> ASSIGNED TASK:
Write out, word for word, the first line of the data below and every line after it through the one containing "e arquivos de saída".

> MATERIAL SHOWN:
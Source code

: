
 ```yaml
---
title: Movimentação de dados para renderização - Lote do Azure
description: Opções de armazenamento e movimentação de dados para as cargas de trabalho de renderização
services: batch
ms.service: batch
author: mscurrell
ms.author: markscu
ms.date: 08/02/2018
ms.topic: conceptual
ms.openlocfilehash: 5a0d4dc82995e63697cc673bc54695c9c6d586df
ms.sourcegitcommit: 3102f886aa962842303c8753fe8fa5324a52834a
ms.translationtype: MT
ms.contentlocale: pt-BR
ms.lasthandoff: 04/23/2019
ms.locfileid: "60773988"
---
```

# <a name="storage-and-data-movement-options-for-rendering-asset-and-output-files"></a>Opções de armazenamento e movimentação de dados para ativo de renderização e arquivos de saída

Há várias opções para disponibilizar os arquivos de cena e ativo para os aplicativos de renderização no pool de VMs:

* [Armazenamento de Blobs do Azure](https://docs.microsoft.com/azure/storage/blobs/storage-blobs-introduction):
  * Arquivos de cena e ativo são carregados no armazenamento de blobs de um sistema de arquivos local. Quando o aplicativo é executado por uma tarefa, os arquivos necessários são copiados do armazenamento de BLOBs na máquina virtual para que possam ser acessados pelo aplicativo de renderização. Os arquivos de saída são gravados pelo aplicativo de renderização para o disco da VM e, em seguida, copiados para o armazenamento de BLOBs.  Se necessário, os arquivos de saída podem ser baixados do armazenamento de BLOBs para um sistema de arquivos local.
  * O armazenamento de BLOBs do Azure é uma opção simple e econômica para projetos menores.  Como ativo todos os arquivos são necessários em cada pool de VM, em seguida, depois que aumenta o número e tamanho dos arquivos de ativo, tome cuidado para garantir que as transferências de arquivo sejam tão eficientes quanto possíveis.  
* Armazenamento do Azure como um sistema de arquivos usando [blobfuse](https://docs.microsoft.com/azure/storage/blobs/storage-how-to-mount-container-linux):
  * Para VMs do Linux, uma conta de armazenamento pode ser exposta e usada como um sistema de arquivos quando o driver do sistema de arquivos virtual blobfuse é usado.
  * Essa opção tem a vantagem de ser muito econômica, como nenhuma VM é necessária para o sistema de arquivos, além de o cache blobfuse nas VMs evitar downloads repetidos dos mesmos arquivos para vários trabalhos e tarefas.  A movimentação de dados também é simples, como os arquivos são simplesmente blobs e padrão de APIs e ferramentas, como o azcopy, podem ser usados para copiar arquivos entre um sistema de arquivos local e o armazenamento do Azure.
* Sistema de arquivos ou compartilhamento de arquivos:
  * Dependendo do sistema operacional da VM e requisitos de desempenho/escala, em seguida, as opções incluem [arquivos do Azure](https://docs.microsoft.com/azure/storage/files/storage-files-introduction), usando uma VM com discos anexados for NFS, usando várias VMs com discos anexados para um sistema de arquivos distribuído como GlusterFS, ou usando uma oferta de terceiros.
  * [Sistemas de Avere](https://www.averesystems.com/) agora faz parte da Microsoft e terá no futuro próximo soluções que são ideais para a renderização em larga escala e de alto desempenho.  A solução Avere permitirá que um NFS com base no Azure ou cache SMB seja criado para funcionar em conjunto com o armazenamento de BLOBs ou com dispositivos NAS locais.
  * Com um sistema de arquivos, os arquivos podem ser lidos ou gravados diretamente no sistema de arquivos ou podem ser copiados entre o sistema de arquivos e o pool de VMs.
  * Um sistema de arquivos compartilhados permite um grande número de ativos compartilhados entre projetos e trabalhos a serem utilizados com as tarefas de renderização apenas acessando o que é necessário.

> OUTPUT BELOW:
Source code

:
 ```yaml
---
title: Movimentação de dados para renderização - Lote do Azure
description: Opções de armazenamento e movimentação de dados para as cargas de trabalho de renderização
services: batch
ms.service: batch
author: mscurrell
ms.author: markscu
ms.date: 08/02/2018
ms.topic: conceptual
ms.openlocfilehash: 5a0d4dc82995e63697cc673bc54695c9c6d586df
ms.sourcegitcommit: 3102f886aa962842303c8753fe8fa5324a52834a
ms.translationtype: MT
ms.contentlocale: pt-BR
ms.lasthandoff: 04/23/2019
ms.locfileid: "60773988"
---
```

# <a name="storage-and-data-movement-options-for-rendering-asset-and-output-files"></a>Opções de armazenamento e movimentação de dados para ativo de renderização e arquivos de saída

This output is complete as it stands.